Open document in Pages, and export as PDF?

I’m surely making a beginner’s error here, but I’m completely baffled by what should be easy.

I can open a DOCX file in Pages by opening the file’s alias, like this:

set tmpDocPath to (POSIX file (tmpPosix & "temporary.docx")) as string
set tmpDocAlias to tmpDocPath as alias
tell application "Pages"
open tmpDocAlias
delay 5
end tell

(The delay is in there because Pages takes time to convert a DOCX file.)

But I can’t figure out how to export the file as PDF. Everything I’ve tried produces error messages.

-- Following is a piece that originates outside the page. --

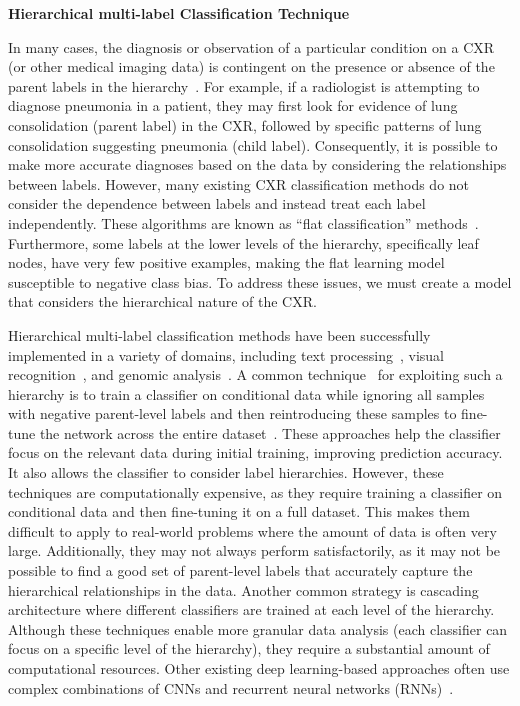 \textbf{Hierarchical multi-label Classification Technique}

In many cases, the diagnosis or observation of a particular condition on a CXR (or other medical imaging data) is contingent on the presence or absence of the parent labels in the hierarchy~\cite{vaneeden_Relationship_2012}. For example, if a radiologist is attempting to diagnose pneumonia in a patient, they may first look for evidence of lung consolidation (parent label) in the CXR, followed by specific patterns of lung consolidation suggesting pneumonia (child label). Consequently, it is possible to make more accurate diagnoses based on the data by considering the relationships between labels. However, many existing CXR classification methods do not consider the dependence between labels and instead treat each label independently. These algorithms are known as ``flat classification'' methods~\cite{alaydie_Exploiting_2012}. Furthermore, some labels at the lower levels of the hierarchy, specifically leaf nodes, have very few positive examples, making the flat learning model susceptible to negative class bias. To address these issues, we must create a model that considers the hierarchical nature of the CXR\@.

Hierarchical multi-label classification methods have been successfully implemented in a variety of domains, including text processing~\cite{aly_Hierarchical_2019}, visual recognition~\cite{bi_Mandatory_2014}, and genomic analysis~\cite{bi_BayesOptimal_2015}. A common technique~\cite{chen_Deep_2019} for exploiting such a hierarchy is to train a classifier on conditional data while ignoring all samples with negative parent-level labels and then reintroducing these samples to fine-tune the network across the entire dataset~\cite{chen_Deep_2019}. These approaches help the classifier focus on the relevant data during initial training, improving prediction accuracy. It also allows the classifier to consider label hierarchies. However, these techniques are computationally expensive, as they require training a classifier on conditional data and then fine-tuning it on a full dataset. This makes them difficult to apply to real-world problems where the amount of data is often very large. Additionally, they may not always perform satisfactorily, as it may not be possible to find a good set of parent-level labels that accurately capture the hierarchical relationships in the data. Another common strategy is cascading architecture where different classifiers are trained at each level of the hierarchy. Although these techniques enable more granular data analysis (each classifier can focus on a specific level of the hierarchy), they require a substantial amount of computational resources. Other existing deep learning-based approaches often use complex combinations of CNNs and recurrent neural networks (RNNs)~\cite{guo_CNNRNN_2018,kowsari_HDLTex_2017}.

I thought this should work, but it doesn’t:

xport document 1 to POSIX file "/Users/edward/Desktop/output.pdf" as PDF

The error is:

What obvious mistake am I making here?

My understanding is that the error message is inaccurate.
The problem is that Pages is unable to execute POSIX file “/Users/edward/Desktop/output.pdf”.

Try to use :

set tmpPosix to POSIX path of (path to desktop)
set tmpDocFile to (POSIX file (tmpPosix & "en intervention.pages")) # this object is accepted by Pages
set PDFFile to POSIX file (tmpPosix & "output.pdf") # this object is accepted by Pages

tell application "Pages"
	open tmpDocFile # I don't have a docx file available
	delay 5
	export document 1 to PDFFile as PDF
end tell

Yvan KOENIG running High Sierra 10.13.5 in French (VALLAURIS, France) samedi 16 juin 2018 17:59:34

Thank you, as always, Yvan.

I seem to have solved this, with your help. One oddity is that Pages seems to be unable to use a POSIX path to open a DOCX file in the temporary-items folder; I can only open it by specifying an alias.

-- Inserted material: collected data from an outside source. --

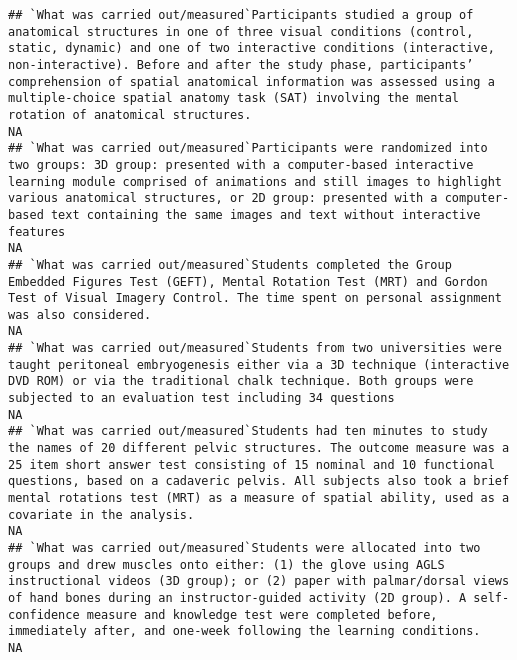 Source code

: \documentclass[]{article}
\begin{document}
\begin{verbatim}
## `What was carried out/measured`Participants studied a group of anatomical structures in one of three visual conditions (control, static, dynamic) and one of two interactive conditions (interactive, non-interactive). Before and after the study phase, participants’ comprehension of spatial anatomical information was assessed using a multiple-choice spatial anatomy task (SAT) involving the mental rotation of anatomical structures.                                         NA
## `What was carried out/measured`Participants were randomized into two groups: 3D group: presented with a computer-based interactive learning module comprised of animations and still images to highlight various anatomical structures, or 2D group: presented with a computer-based text containing the same images and text without interactive features                                                                                                                              NA
## `What was carried out/measured`Students completed the Group Embedded Figures Test (GEFT), Mental Rotation Test (MRT) and Gordon Test of Visual Imagery Control. The time spent on personal assignment was also considered.                                                                                                                                                                                                                                                              NA
## `What was carried out/measured`Students from two universities were taught peritoneal embryogenesis either via a 3D technique (interactive DVD ROM) or via the traditional chalk technique. Both groups were subjected to an evaluation test including 34 questions                                                                                                                                                                                                                      NA
## `What was carried out/measured`Students had ten minutes to study the names of 20 different pelvic structures. The outcome measure was a 25 item short answer test consisting of 15 nominal and 10 functional questions, based on a cadaveric pelvis. All subjects also took a brief mental rotations test (MRT) as a measure of spatial ability, used as a covariate in the analysis.                                                                                                   NA
## `What was carried out/measured`Students were allocated into two groups and drew muscles onto either: (1) the glove using AGLS instructional videos (3D group); or (2) paper with palmar/dorsal views of hand bones during an instructor-guided activity (2D group). A self-confidence measure and knowledge test were completed before, immediately after, and one-week following the learning conditions.                                                                              NA

\end{verbatim}
\end{document}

The other oddity is that I seem to need to activate Pages before it will export a PDF. I’ll ask in another thread about running Pages invisibly.

That’s sandboxing in action. Sandboxed apps can’t do anything with paths – they need file objects like aliases.

As I am curious, I used LibreOffice to create a docx file.
Here is what I wrote which waits only the required time for the end of the opening process.

set fileName to "temporary.docx"
set tmpPosix to POSIX path of (path to desktop)
set tmpDocFile to (POSIX file (tmpPosix & fileName)) # this object is accepted by Pages
set PDFFile to POSIX file (tmpPosix & "output.pdf") # this object is accepted by Pages
set bareName to my supprime(fileName, {".docx", ".doc", ".txt", ".rtf"}) # remove the extension (with its dot) to get the name of the opened document
tell application "Pages"
	open tmpDocFile
	repeat # loop waiting until the document is really open
		if name of documents contains bareName then exit repeat
		delay 0.5
	end repeat
	export document 1 to PDFFile as PDF
end tell


#=====
(*
removes every occurences of d in text t
*)
on supprime(t, d)
	local oTIDs, l
	set {oTIDs, AppleScript's text item delimiters} to {AppleScript's text item delimiters, d}
	set l to text items of t
	set AppleScript's text item delimiters to ""
	set t to l as text
	set AppleScript's text item delimiters to oTIDs
	return t
end supprime

#=====

I guess that only Shane may give you a code which don’t need to activate Pages.
It would require the availability of an ASObjC command allowing us to extract the content of a docx file.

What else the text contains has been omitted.